### REQUIRED WORK
When a line below holds the string "MultipazGettingStartedSample", show that line.

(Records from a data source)
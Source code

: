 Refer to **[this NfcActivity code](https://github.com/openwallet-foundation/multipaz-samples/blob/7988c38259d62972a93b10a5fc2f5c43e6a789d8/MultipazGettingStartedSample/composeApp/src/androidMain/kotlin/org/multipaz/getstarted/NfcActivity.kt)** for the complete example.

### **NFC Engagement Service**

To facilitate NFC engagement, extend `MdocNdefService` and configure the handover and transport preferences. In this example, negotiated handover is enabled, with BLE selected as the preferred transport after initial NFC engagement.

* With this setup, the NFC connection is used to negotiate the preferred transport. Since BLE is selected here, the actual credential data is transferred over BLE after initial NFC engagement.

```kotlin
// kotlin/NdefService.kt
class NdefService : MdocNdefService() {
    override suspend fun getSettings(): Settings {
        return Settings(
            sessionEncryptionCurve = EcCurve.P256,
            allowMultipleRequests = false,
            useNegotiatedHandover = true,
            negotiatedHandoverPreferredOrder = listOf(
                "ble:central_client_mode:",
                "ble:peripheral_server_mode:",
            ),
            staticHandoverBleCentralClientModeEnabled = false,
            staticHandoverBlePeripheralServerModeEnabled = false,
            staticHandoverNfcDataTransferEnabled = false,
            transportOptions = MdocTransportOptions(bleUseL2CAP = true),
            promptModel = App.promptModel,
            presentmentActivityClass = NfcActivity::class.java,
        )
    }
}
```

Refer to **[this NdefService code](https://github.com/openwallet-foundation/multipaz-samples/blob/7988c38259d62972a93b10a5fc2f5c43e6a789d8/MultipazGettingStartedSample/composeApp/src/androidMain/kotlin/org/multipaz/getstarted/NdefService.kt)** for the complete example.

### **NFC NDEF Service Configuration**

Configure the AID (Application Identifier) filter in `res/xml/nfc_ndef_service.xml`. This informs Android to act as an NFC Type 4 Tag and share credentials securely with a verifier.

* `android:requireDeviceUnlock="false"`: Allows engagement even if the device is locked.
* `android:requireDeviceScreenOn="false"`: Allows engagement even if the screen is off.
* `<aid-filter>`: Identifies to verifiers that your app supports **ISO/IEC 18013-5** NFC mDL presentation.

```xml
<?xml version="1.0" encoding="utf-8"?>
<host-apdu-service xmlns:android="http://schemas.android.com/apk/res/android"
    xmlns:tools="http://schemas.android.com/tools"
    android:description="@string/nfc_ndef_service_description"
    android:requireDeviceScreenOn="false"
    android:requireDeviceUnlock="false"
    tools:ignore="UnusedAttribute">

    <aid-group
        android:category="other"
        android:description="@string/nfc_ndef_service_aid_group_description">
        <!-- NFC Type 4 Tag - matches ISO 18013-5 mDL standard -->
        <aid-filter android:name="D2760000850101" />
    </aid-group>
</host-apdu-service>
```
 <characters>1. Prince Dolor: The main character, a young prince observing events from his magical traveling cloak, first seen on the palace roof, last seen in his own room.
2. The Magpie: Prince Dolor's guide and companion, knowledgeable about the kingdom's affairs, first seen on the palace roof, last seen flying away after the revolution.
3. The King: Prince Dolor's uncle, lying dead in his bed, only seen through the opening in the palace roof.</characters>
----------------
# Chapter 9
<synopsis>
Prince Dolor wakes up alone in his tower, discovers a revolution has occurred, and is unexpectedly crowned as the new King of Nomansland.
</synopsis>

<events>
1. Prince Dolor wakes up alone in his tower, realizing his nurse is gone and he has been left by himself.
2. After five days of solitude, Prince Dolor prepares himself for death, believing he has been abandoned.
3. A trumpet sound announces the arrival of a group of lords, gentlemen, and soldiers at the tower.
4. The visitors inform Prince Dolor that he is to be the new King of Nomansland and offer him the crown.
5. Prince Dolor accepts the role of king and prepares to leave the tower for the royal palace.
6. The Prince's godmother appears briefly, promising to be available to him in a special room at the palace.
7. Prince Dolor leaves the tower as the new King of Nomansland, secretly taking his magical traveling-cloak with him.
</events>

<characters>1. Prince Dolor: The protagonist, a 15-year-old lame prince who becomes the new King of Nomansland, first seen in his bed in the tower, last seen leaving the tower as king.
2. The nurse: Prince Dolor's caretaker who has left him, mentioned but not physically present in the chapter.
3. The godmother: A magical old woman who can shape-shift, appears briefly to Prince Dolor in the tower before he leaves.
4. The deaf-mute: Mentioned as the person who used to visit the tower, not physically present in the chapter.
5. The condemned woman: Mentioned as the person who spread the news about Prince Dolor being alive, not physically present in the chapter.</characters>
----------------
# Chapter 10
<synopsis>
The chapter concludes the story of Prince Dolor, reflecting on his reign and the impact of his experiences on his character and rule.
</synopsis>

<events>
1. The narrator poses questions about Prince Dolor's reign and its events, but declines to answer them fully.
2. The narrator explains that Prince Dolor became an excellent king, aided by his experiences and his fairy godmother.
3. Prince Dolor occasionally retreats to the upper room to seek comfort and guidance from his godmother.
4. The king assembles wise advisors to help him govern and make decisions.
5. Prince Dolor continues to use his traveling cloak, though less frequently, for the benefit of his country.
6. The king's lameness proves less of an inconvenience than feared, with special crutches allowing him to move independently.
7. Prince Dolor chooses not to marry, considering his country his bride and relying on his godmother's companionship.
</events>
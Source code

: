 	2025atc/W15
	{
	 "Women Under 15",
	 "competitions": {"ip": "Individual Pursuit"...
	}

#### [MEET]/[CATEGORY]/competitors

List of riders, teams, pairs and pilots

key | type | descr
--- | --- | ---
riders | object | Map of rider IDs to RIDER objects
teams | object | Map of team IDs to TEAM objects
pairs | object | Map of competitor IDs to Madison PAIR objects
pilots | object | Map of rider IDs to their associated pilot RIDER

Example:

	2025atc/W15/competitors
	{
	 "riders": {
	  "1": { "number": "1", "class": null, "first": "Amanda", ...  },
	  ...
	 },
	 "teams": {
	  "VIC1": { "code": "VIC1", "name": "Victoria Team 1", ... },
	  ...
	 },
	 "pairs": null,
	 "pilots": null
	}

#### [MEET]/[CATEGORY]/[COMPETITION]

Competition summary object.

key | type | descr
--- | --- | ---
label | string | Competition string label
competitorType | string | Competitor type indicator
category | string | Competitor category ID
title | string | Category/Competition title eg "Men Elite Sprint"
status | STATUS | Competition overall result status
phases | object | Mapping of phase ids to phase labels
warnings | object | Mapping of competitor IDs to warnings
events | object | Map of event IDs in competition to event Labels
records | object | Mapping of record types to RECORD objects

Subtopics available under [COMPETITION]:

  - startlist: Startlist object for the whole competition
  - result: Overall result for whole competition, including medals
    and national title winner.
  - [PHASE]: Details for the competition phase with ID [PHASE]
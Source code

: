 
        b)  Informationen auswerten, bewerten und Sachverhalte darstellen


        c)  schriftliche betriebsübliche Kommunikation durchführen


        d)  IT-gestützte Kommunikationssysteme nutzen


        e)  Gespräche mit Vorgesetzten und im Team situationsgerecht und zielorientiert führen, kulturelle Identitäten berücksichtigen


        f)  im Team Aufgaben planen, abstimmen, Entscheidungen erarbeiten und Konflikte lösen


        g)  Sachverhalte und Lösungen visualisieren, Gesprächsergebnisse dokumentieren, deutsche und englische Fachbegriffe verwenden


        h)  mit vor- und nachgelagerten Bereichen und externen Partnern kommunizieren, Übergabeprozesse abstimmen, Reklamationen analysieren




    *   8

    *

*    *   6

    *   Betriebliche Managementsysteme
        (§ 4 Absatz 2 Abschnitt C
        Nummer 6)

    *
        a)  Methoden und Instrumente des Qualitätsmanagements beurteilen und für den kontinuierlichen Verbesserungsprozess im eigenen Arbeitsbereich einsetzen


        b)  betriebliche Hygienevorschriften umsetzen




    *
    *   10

### EXERCISE SOLUTION
: Refer to **[this NfcActivity code](https://github.com/openwallet-foundation/multipaz-samples/blob/7988c38259d62972a93b10a5fc2f5c43e6a789d8/MultipazGettingStartedSample/composeApp/src/androidMain/kotlin/org/multipaz/getstarted/NfcActivity.kt)** for the complete example.
Refer to **[this NdefService code](https://github.com/openwallet-foundation/multipaz-samples/blob/7988c38259d62972a93b10a5fc2f5c43e6a789d8/MultipazGettingStartedSample/composeApp/src/androidMain/kotlin/org/multipaz/getstarted/NdefService.kt)** for the complete example.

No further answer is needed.